On the academic front, the main purchases have been the Dictionary of Christian Biography (tells you who's who and why they're important: Oxfam bargain), Hebrew Thought Compared with Greek (Thorleif Boman), Karl Donfried The Romans Debate, Darkness Spoken: the collected poems of Ingeborg Bachmann (for my German reading Skills course) and a second-hand set of the New International Dictionary of New Testament Theology [ed. Colin Brown], This last has a bit of a tale to it: I discovered two volumes of it in the Oxfam book shop and thought to myself that they were a real bargain. It was only when I got home that I realised (curses!) that instead of the two volumes covering the entire alphabet, the second volume only went from 'g' to 'pre'. There was a third that I didn't have! Now, I absolutely hate not having complete sets (where there ought to be a set), so that put me in a bit of a quandary....where was the third and last book? Another trip back to the shop another day revealed that the remaining volume hadn't actually been left on the (or, indeed, any) shelf, so I went online and managed to source a copy from AbeBooks, which wasn't so much of a bargain, but meant that I now had the full complement. When it arrived it was very firmly packaged with parcel tape in layers of bubble wrap, paper and a cut up Kelloggs Cornflakes box! It was a bit damp and musty, so it's currently drying slowly in the living room under its companion volumes. I remember what happened to John Chrysostom's Homilies!!!
My recreational reading hasn't been anything like so prolific: I abandoned This Thing of Darkness as a bit too......nautical. Thereafter I struggled to find anything that took my fancy, settling mainly for newspapers and copies of the Times Higher Education magazine. Travels with Herodotus was fairly interesting, but at the same time slightly disappointing. It served to reawaken my interest in The Histories (of which I subsequently re-read a few chapters), and had some wonderful descriptions that caught my fancy (Algiers sounds well worth a visit), but overall it seemed to be very much the twilight writings of an old man (in fact is was his last book). The passages on what were his current postings came across as less real than his interaction with Herodotus, which I suppose was the point of the book: men and situations don't change much over the centuries.
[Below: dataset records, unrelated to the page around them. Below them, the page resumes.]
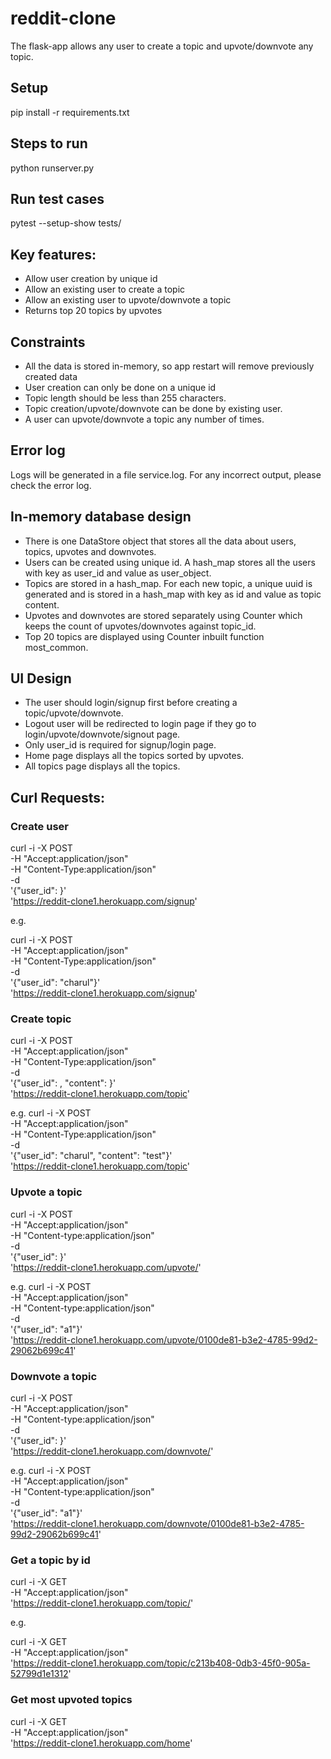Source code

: # reddit-clone

The flask-app allows any user to create a topic and upvote/downvote any topic.

## Setup

pip install -r requirements.txt

## Steps to run

python runserver.py

## Run test cases

pytest --setup-show tests/

## Key features:

* Allow user creation by unique id
* Allow an existing user to create a topic
* Allow an existing user to upvote/downvote a topic
* Returns top 20 topics by upvotes

## Constraints

* All the data is stored in-memory, so app restart will remove previously created data
* User creation can only be done on a unique id
* Topic length should be less than 255 characters.
* Topic creation/upvote/downvote can be done by existing user.
* A user can upvote/downvote a topic any number of times.

## Error log

Logs will be generated in a file service.log. For any incorrect output, please check the error log.

## In-memory database design

* There is one DataStore object that stores all the data about users, topics, upvotes and downvotes.
* Users can be created using unique id. A hash_map stores all the users with key as user_id and value as user_object.
* Topics are stored in a hash_map. For each new topic, a unique uuid is generated and is stored in a hash_map with key as id and value as topic content. 
* Upvotes and downvotes are stored separately using Counter which keeps the count of upvotes/downvotes against topic_id.
* Top 20 topics are displayed using Counter inbuilt function most_common.

## UI Design
* The user should login/signup first before creating a topic/upvote/downvote.
* Logout user will be redirected to login page if they go to login/upvote/downvote/signout page.
* Only user_id is required for signup/login page.
* Home page displays all the topics sorted by upvotes.
* All topics page displays all the topics.

## Curl Requests:

### Create user

curl -i -X POST \
   -H "Accept:application/json" \
   -H "Content-Type:application/json" \
   -d \
'{"user_id": <userId>}' \
 'https://reddit-clone1.herokuapp.com/signup'

 e.g.

 curl -i -X POST \
   -H "Accept:application/json" \
   -H "Content-Type:application/json" \
   -d \
'{"user_id": "charul"}' \
 'https://reddit-clone1.herokuapp.com/signup'

### Create topic

curl -i -X POST \
   -H "Accept:application/json" \
   -H "Content-Type:application/json" \
   -d \
'{"user_id": <userId>, "content": <content>}' \
 'https://reddit-clone1.herokuapp.com/topic'

e.g.
curl -i -X POST \
   -H "Accept:application/json" \
   -H "Content-Type:application/json" \
   -d \
'{"user_id": "charul", "content": "test"}' \
 'https://reddit-clone1.herokuapp.com/topic'

### Upvote a topic

curl -i -X POST \
   -H "Accept:application/json" \
   -H "Content-type:application/json" \
   -d \
'{"user_id": <userId>}' \
 'https://reddit-clone1.herokuapp.com/upvote/<topicId>'

 e.g.
 curl -i -X POST \
   -H "Accept:application/json" \
   -H "Content-type:application/json" \
   -d \
'{"user_id": "a1"}' \
 'https://reddit-clone1.herokuapp.com/upvote/0100de81-b3e2-4785-99d2-29062b699c41'

### Downvote a topic

curl -i -X POST \
   -H "Accept:application/json" \
   -H "Content-type:application/json" \
   -d \
'{"user_id": <userId>}' \
 'https://reddit-clone1.herokuapp.com/downvote/<topicId>'

 e.g.
 curl -i -X POST \
   -H "Accept:application/json" \
   -H "Content-type:application/json" \
   -d \
'{"user_id": "a1"}' \
 'https://reddit-clone1.herokuapp.com/downvote/0100de81-b3e2-4785-99d2-29062b699c41'

### Get a topic by id

curl -i -X GET \
   -H "Accept:application/json" \
   'https://reddit-clone1.herokuapp.com/topic/<topicId>'

e.g.

curl -i -X GET \
   -H "Accept:application/json" \
   'https://reddit-clone1.herokuapp.com/topic/c213b408-0db3-45f0-905a-52799d1e1312'

### Get most upvoted topics

curl -i -X GET \
   -H "Accept:application/json" \
   'https://reddit-clone1.herokuapp.com/home'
Things really looked up when I availed myself of the buy-one-get-one-free offer in W H Smith and got Sarah Walter's The Little Stranger and A.S.Byatt's The Childrens' Book. I initially started reading the latter, but it seemed a bit cosy and twee (it may improve/get darker as it progresses) and moved onto the former, which proved a terrifically good and gripping psychological thriller. Listed for the Man Booker prize (pipped by Hilary Mantel's Wolf Hall, I believe, which I also want to read), the tension slowly builds and this contrasts with the narrator's steady, prosaic retelling of the events at the ramshackle country estate 'Hundreds'. It was one of those books where, when you get to the end, you think 'hang on a minute' and have to look back to see if what you thought might have happened, did. Sha'n't spoil for you! Go read!!!